Quatro problemas de dados exclusivos do câmbio
Antes de confiar no resultado, resolva estes. Nenhum deles aparece em um tutorial de volatilidade de ações, e todos os quatro vão distorcer seu número.
1. Não existe fechamento oficial. O câmbio é descentralizado; ninguém toca o sino. Provedores diferentes tiram o snapshot em momentos diferentes — 22:00 UTC, meia-noite UTC, o fixing de referência do BCE das 14:15 CET ou o fix WM/Reuters das 16h de Londres. Misturar horários de snapshot dentro de uma mesma série injeta variância artificial. Escolha uma convenção e nunca misture. Se você não tem certeza do que o seu provedor faz, nosso texto sobre de onde vêm os dados das APIs de câmbio é um bom ponto de partida.

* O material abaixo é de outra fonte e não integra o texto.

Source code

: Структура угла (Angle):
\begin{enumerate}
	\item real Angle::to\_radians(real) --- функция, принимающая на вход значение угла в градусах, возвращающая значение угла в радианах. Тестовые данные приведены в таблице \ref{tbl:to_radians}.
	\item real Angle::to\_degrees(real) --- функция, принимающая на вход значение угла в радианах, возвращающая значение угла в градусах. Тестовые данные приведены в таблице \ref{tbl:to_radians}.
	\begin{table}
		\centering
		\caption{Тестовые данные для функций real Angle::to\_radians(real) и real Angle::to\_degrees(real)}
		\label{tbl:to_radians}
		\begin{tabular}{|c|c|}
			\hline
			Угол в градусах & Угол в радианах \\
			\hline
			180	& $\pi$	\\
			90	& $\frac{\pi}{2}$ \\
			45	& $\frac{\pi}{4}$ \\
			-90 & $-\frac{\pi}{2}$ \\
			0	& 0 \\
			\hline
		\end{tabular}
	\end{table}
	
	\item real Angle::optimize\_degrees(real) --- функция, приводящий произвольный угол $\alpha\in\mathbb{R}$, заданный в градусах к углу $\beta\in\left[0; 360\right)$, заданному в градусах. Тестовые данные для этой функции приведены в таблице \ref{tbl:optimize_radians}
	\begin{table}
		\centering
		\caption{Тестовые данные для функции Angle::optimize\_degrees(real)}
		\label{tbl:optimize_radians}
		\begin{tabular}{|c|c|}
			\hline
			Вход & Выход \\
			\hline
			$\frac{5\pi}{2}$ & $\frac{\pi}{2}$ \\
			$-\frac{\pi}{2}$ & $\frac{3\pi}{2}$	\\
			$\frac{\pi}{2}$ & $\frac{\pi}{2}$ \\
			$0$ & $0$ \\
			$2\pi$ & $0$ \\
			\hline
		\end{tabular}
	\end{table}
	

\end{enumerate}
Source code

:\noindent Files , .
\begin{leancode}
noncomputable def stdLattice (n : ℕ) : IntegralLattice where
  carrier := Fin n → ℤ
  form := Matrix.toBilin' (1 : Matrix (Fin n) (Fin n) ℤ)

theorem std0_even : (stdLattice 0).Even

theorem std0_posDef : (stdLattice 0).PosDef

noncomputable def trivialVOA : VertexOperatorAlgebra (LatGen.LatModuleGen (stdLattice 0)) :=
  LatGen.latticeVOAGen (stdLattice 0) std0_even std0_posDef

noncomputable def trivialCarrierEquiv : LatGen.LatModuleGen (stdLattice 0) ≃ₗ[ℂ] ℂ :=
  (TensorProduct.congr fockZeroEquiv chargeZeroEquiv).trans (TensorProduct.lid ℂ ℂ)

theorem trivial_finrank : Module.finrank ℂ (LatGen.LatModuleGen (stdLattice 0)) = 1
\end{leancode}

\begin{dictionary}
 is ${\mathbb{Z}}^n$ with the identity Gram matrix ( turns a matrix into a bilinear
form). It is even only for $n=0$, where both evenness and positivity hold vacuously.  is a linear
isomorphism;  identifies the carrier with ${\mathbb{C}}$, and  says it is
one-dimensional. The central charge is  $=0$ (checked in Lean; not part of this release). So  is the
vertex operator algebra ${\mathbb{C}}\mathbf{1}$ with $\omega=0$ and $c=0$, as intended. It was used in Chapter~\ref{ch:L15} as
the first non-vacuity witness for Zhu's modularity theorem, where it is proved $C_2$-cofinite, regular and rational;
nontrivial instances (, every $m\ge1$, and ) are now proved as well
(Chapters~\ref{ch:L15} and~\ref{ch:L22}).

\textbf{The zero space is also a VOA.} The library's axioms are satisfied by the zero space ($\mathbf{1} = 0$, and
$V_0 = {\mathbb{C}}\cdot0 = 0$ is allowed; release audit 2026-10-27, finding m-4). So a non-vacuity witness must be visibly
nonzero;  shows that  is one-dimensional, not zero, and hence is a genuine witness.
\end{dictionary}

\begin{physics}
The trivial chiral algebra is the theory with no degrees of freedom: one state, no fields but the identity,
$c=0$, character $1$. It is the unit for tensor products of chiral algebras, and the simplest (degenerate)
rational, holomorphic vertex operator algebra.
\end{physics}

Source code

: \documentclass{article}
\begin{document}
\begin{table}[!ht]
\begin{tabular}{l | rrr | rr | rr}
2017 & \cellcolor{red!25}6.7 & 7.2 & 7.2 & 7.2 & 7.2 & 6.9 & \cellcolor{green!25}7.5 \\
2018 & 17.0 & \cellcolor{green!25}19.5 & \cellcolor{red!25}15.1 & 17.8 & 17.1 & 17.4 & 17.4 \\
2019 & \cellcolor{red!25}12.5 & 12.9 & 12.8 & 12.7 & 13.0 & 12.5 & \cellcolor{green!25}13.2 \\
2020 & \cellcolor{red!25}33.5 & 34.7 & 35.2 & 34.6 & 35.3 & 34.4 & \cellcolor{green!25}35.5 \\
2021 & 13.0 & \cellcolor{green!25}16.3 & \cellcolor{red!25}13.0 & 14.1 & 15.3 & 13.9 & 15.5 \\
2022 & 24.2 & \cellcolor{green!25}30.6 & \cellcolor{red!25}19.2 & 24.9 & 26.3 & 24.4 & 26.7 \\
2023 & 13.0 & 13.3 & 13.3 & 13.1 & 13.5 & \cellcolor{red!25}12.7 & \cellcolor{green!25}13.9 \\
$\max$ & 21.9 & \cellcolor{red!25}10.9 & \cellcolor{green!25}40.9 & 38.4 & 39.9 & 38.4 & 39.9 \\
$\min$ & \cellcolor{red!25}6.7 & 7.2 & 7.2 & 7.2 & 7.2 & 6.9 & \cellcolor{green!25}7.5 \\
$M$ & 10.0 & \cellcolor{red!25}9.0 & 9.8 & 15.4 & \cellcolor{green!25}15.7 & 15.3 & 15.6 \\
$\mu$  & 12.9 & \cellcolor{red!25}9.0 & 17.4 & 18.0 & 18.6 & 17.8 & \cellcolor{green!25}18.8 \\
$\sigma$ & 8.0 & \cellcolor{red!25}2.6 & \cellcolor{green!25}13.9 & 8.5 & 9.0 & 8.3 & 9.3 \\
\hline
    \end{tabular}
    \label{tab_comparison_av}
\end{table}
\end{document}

2. Fins de semana e lacunas. O mercado fecha na sexta à noite e reabre no domingo à noite. Um retorno de sexta para segunda cobre cerca de 65 horas de tempo corrido, mas é tratado como um único "dia" em um cálculo ingênuo. A maioria dos profissionais aceita isso e anualiza pela contagem de dias úteis — a abordagem padrão —, mas você precisa ser consistente. Não preencha para frente as taxas de fim de semana na série; uma sequência de valores idênticos vai puxar seu desvio padrão artificialmente para baixo.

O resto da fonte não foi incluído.